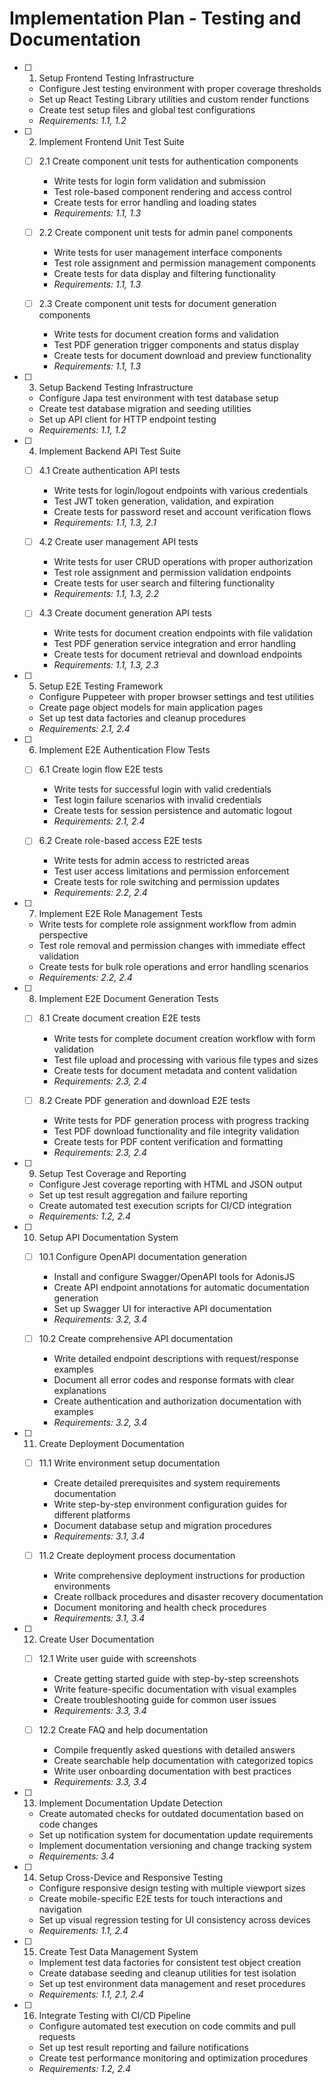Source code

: # Implementation Plan - Testing and Documentation

- [ ] 1. Setup Frontend Testing Infrastructure
  - Configure Jest testing environment with proper coverage thresholds
  - Set up React Testing Library utilities and custom render functions
  - Create test setup files and global test configurations
  - _Requirements: 1.1, 1.2_

- [ ] 2. Implement Frontend Unit Test Suite
  - [ ] 2.1 Create component unit tests for authentication components
    - Write tests for login form validation and submission
    - Test role-based component rendering and access control
    - Create tests for error handling and loading states
    - _Requirements: 1.1, 1.3_

  - [ ] 2.2 Create component unit tests for admin panel components
    - Write tests for user management interface components
    - Test role assignment and permission management components
    - Create tests for data display and filtering functionality
    - _Requirements: 1.1, 1.3_

  - [ ] 2.3 Create component unit tests for document generation components
    - Write tests for document creation forms and validation
    - Test PDF generation trigger components and status display
    - Create tests for document download and preview functionality
    - _Requirements: 1.1, 1.3_

- [ ] 3. Setup Backend Testing Infrastructure
  - Configure Japa test environment with test database setup
  - Create test database migration and seeding utilities
  - Set up API client for HTTP endpoint testing
  - _Requirements: 1.1, 1.2_

- [ ] 4. Implement Backend API Test Suite
  - [ ] 4.1 Create authentication API tests
    - Write tests for login/logout endpoints with various credentials
    - Test JWT token generation, validation, and expiration
    - Create tests for password reset and account verification flows
    - _Requirements: 1.1, 1.3, 2.1_

  - [ ] 4.2 Create user management API tests
    - Write tests for user CRUD operations with proper authorization
    - Test role assignment and permission validation endpoints
    - Create tests for user search and filtering functionality
    - _Requirements: 1.1, 1.3, 2.2_

  - [ ] 4.3 Create document generation API tests
    - Write tests for document creation endpoints with file validation
    - Test PDF generation service integration and error handling
    - Create tests for document retrieval and download endpoints
    - _Requirements: 1.1, 1.3, 2.3_

- [ ] 5. Setup E2E Testing Framework
  - Configure Puppeteer with proper browser settings and test utilities
  - Create page object models for main application pages
  - Set up test data factories and cleanup procedures
  - _Requirements: 2.1, 2.4_

- [ ] 6. Implement E2E Authentication Flow Tests
  - [ ] 6.1 Create login flow E2E tests
    - Write tests for successful login with valid credentials
    - Test login failure scenarios with invalid credentials
    - Create tests for session persistence and automatic logout
    - _Requirements: 2.1, 2.4_

  - [ ] 6.2 Create role-based access E2E tests
    - Write tests for admin access to restricted areas
    - Test user access limitations and permission enforcement
    - Create tests for role switching and permission updates
    - _Requirements: 2.2, 2.4_

- [ ] 7. Implement E2E Role Management Tests
  - Write tests for complete role assignment workflow from admin perspective
  - Test role removal and permission changes with immediate effect validation
  - Create tests for bulk role operations and error handling scenarios
  - _Requirements: 2.2, 2.4_

- [ ] 8. Implement E2E Document Generation Tests
  - [ ] 8.1 Create document creation E2E tests
    - Write tests for complete document creation workflow with form validation
    - Test file upload and processing with various file types and sizes
    - Create tests for document metadata and content validation
    - _Requirements: 2.3, 2.4_

  - [ ] 8.2 Create PDF generation and download E2E tests
    - Write tests for PDF generation process with progress tracking
    - Test PDF download functionality and file integrity validation
    - Create tests for PDF content verification and formatting
    - _Requirements: 2.3, 2.4_

- [ ] 9. Setup Test Coverage and Reporting
  - Configure Jest coverage reporting with HTML and JSON output
  - Set up test result aggregation and failure reporting
  - Create automated test execution scripts for CI/CD integration
  - _Requirements: 1.2, 2.4_

- [ ] 10. Setup API Documentation System
  - [ ] 10.1 Configure OpenAPI documentation generation
    - Install and configure Swagger/OpenAPI tools for AdonisJS
    - Create API endpoint annotations for automatic documentation generation
    - Set up Swagger UI for interactive API documentation
    - _Requirements: 3.2, 3.4_

  - [ ] 10.2 Create comprehensive API documentation
    - Write detailed endpoint descriptions with request/response examples
    - Document all error codes and response formats with clear explanations
    - Create authentication and authorization documentation with examples
    - _Requirements: 3.2, 3.4_

- [ ] 11. Create Deployment Documentation
  - [ ] 11.1 Write environment setup documentation
    - Create detailed prerequisites and system requirements documentation
    - Write step-by-step environment configuration guides for different platforms
    - Document database setup and migration procedures
    - _Requirements: 3.1, 3.4_

  - [ ] 11.2 Create deployment process documentation
    - Write comprehensive deployment instructions for production environments
    - Create rollback procedures and disaster recovery documentation
    - Document monitoring and health check procedures
    - _Requirements: 3.1, 3.4_

- [ ] 12. Create User Documentation
  - [ ] 12.1 Write user guide with screenshots
    - Create getting started guide with step-by-step screenshots
    - Write feature-specific documentation with visual examples
    - Create troubleshooting guide for common user issues
    - _Requirements: 3.3, 3.4_

  - [ ] 12.2 Create FAQ and help documentation
    - Compile frequently asked questions with detailed answers
    - Create searchable help documentation with categorized topics
    - Write user onboarding documentation with best practices
    - _Requirements: 3.3, 3.4_

- [ ] 13. Implement Documentation Update Detection
  - Create automated checks for outdated documentation based on code changes
  - Set up notification system for documentation update requirements
  - Implement documentation versioning and change tracking system
  - _Requirements: 3.4_

- [ ] 14. Setup Cross-Device and Responsive Testing
  - Configure responsive design testing with multiple viewport sizes
  - Create mobile-specific E2E tests for touch interactions and navigation
  - Set up visual regression testing for UI consistency across devices
  - _Requirements: 1.1, 2.4_

- [ ] 15. Create Test Data Management System
  - Implement test data factories for consistent test object creation
  - Create database seeding and cleanup utilities for test isolation
  - Set up test environment data management and reset procedures
  - _Requirements: 1.1, 2.1, 2.4_

- [ ] 16. Integrate Testing with CI/CD Pipeline
  - Configure automated test execution on code commits and pull requests
  - Set up test result reporting and failure notifications
  - Create test performance monitoring and optimization procedures
  - _Requirements: 1.2, 2.4_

:::::

--- Exercise directions ---
In the listing above, locate the line containing "- [ ] 3. Setup Backend Testing Infrastructure" and the line containing "- [ ] 4.3 Create", then transcribe both and every line between them verbatim.

--- Solution ---
- [ ] 3. Setup Backend Testing Infrastructure
  - Configure Japa test environment with test database setup
  - Create test database migration and seeding utilities
  - Set up API client for HTTP endpoint testing
  - _Requirements: 1.1, 1.2_

- [ ] 4. Implement Backend API Test Suite
  - [ ] 4.1 Create authentication API tests
    - Write tests for login/logout endpoints with various credentials
    - Test JWT token generation, validation, and expiration
    - Create tests for password reset and account verification flows
    - _Requirements: 1.1, 1.3, 2.1_

  - [ ] 4.2 Create user management API tests
    - Write tests for user CRUD operations with proper authorization
    - Test role assignment and permission validation endpoints
    - Create tests for user search and filtering functionality
    - _Requirements: 1.1, 1.3, 2.2_

  - [ ] 4.3 Create document generation API tests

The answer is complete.